Director: JJ Abrams
"‘Star Wars: The Rise Of Skywalker’" | A technically impressive film
This ninth episode of the “Star Wars” franchise is the last of the sequel’s trilogy after “The Force Awakens” and “The Last Jedi”. It is astutely mounted and presented, but hardcore devotees of the series will definitely find the film disappointing compared to the last two editions. And the uninitiated will find this film extremely tedious.
Like every edition, this one too is about the inter-galactic battle to control the universe. It is a battle between good against evil. The writers, Chris Terrio, Derek Connoly, Colin Trevorrow and Director JJ Abrams waste the opportunity to forge a new ground left by the previous installment. Instead, they are so obsessed with tying the loose ends of the previous editions that the narrative ends up being sort of repetitive and nostalgia-inducing.
The story begins with a scroll that informs us that Emperor Palpatine (Ian McDiarmid), who was defeated at the end of “The Return Of The Jedi”, isn’t dead and has built the largest fleet of Star Destroyers ever assembled. This sets the ball rolling and raises the intrigue quotient.

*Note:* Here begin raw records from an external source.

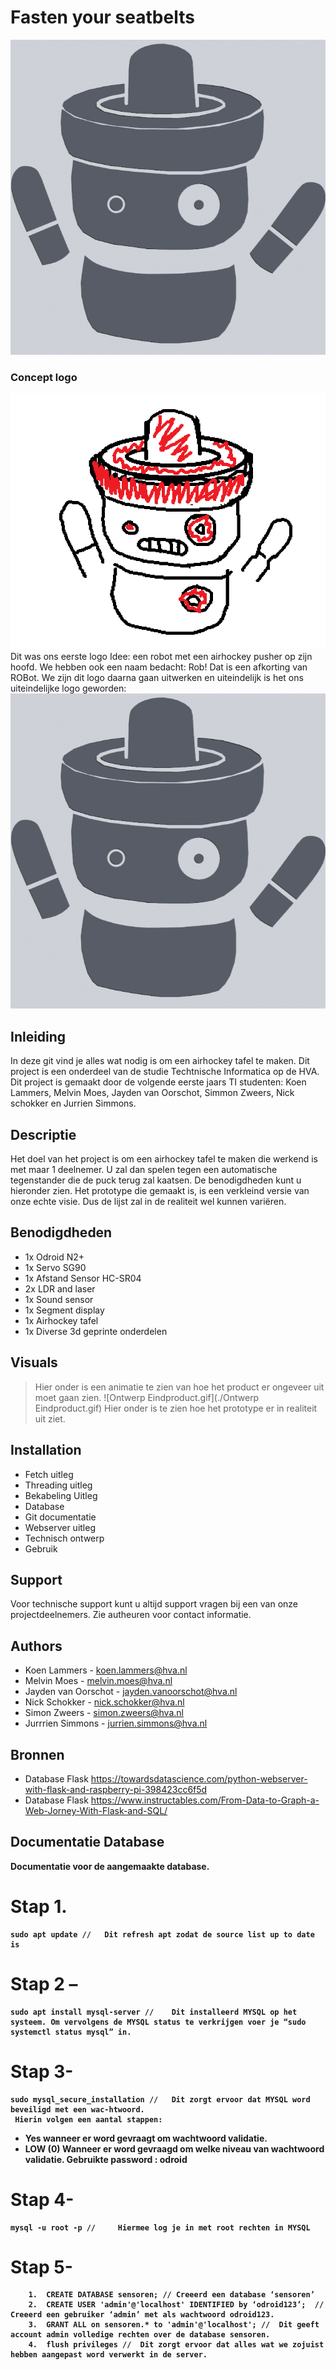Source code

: # Fasten your seatbelts
![image](assets/images/printlogo.png)
### Concept logo
![image](assets/images/conceptlogo.png)
Dit was ons eerste logo Idee: een robot met een airhockey pusher op zijn hoofd. We hebben ook een naam bedacht: Rob! Dat is een afkorting van ROBot. We zijn dit logo daarna gaan uitwerken en uiteindelijk is het ons uiteindelijke logo geworden:
![image](assets/images/printlogo.png)

## Inleiding
In deze git vind je alles wat nodig is om een airhockey tafel te maken. Dit project is een onderdeel van de studie Techtnische Informatica op de HVA. Dit project is gemaakt door de volgende eerste jaars TI studenten: Koen Lammers, Melvin Moes, Jayden van Oorschot, Simmon Zweers, Nick schokker en Jurrien Simmons.

## Descriptie
Het doel van het project is om een airhockey tafel te maken die werkend is met maar 1 deelnemer. U zal dan spelen tegen een automatische tegenstander die de puck terug zal kaatsen. De benodigdheden kunt u hieronder zien. Het prototype die gemaakt is, is een verkleind versie van onze echte visie. Dus de lijst zal in de realiteit wel kunnen variëren.

## Benodigdheden
- 1x Odroid N2+
- 1x Servo SG90
- 1x Afstand Sensor HC-SR04
- 2x LDR and laser
- 1x Sound sensor
- 1x Segment display
- 1x Airhockey tafel
- 1x Diverse 3d geprinte onderdelen

## Visuals
> Hier onder is een animatie te zien van hoe het product er ongeveer uit moet gaan zien.
![Ontwerp Eindproduct.gif](./Ontwerp Eindproduct.gif)
> Hier onder is te zien hoe het prototype er in realiteit uit ziet.


## Installation
- Fetch uitleg
- Threading uitleg
- Bekabeling Uitleg
- Database
- Git documentatie
- Webserver uitleg
- Technisch ontwerp
- Gebruik

## Support
Voor technische support kunt u altijd support vragen bij een van onze projectdeelnemers. Zie autheuren voor contact informatie.

## Authors
- Koen Lammers        -   koen.lammers@hva.nl
- Melvin Moes         -   melvin.moes@hva.nl
- Jayden van Oorschot -   jayden.vanoorschot@hva.nl
- Nick Schokker       -   nick.schokker@hva.nl
- Simon Zweers        -   simon.zweers@hva.nl
- Jurrrien Simmons    -   jurrien.simmons@hva.nl


## Bronnen
- Database Flask
https://towardsdatascience.com/python-webserver-with-flask-and-raspberry-pi-398423cc6f5d
- Database Flask
https://www.instructables.com/From-Data-to-Graph-a-Web-Jorney-With-Flask-and-SQL/

## Documentatie Database
<b> Documentatie voor de aangemaakte database.

#    Stap 1.
    sudo apt update //   Dit refresh apt zodat de source list up to date is

#    Stap 2 –
    sudo apt install mysql-server //    Dit installeerd MYSQL op het systeem. Om vervolgens de MYSQL status te verkrijgen voer je “sudo systemctl status mysql” in.

#    Stap 3-
    sudo mysql_secure_installation //   Dit zorgt ervoor dat MYSQL word beveiligd met een wac-htwoord.
     Hierin volgen een aantal stappen:
-    Yes wanneer er word gevraagt om wachtwoord validatie.
-    LOW (0) Wanneer er word gevraagd om welke niveau van wachtwoord validatie.
     Gebruikte password : odroid  

#    Stap 4-
    mysql -u root -p //     Hiermee log je in met root rechten in MYSQL

#    Stap 5-
        1.	CREATE DATABASE sensoren; // Creeerd een database ‘sensoren’
        2.	CREATE USER 'admin'@'localhost' IDENTIFIED by ‘odroid123’;  // Creeerd een gebruiker ‘admin’ met als wachtwoord odroid123.
        3.	GRANT ALL on sensoren.* to 'admin'@'localhost'; //  Dit geeft account admin volledige rechten over de database sensoren.
        4.	flush privileges //  Dit zorgt ervoor dat alles wat we zojuist hebben aangepast word verwerkt in de server.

For the uninitiated, Emperor Palpatine, has apparently been in the background while creating the First Order. He is instrumental in initiating Kylo Ren (Adam Driver) into the order, and also had a hand in bringing Ren and Snoke (from the previous two films) together to worship at the altar of the original antagonist, Darth Vader. The plot accelerates after Ren locates Palpatine and expresses to kill him. The zombie Emperor not only reveals his ultimate plan to beat the Resistance but also his specific plan for capturing Rey (Daisy Ridley), in order to bring her over to the dark side. Ren has a change of heart. He joins forces with Palpatine and pursues Rey, who is struggling with her identity. He tries to convince her with, “The dark side is our nature, surrender it to me”. When Rey receives another message from Ren, she returns to the hub of the Resistance and her friends Finn (John Boyega) and Poe Dameron (Oscar Isaac). From thence, the plot jumps all over the place. And when the film reaches its climatic battle and the story’s epilogue, the narratives appears dreary. But Ridley keeps the tone from becoming trite or from letting us laugh at how senseless the twist of her origins is, solely through her performance and Rey’s grounded emotions. Ren on the other hand has hardly much to offer. Poe Dameron who is an ace pilot remains at odds with Rey about most things. But the main demand on Poe’s time is fixing his rickety used spacecraft and otherwise dashing about with a small band of Resistance fighters who look out for the Emperor’s gathering forces. Carrie Fisher shows up in the film using unused outtakes from “The Force Awakens”. The footage fits in seamlessly with the story being told, without appearing to be forced.
Overall, while the film is mega-mounted and technically impressive, it does not offer anything that’s new and exciting.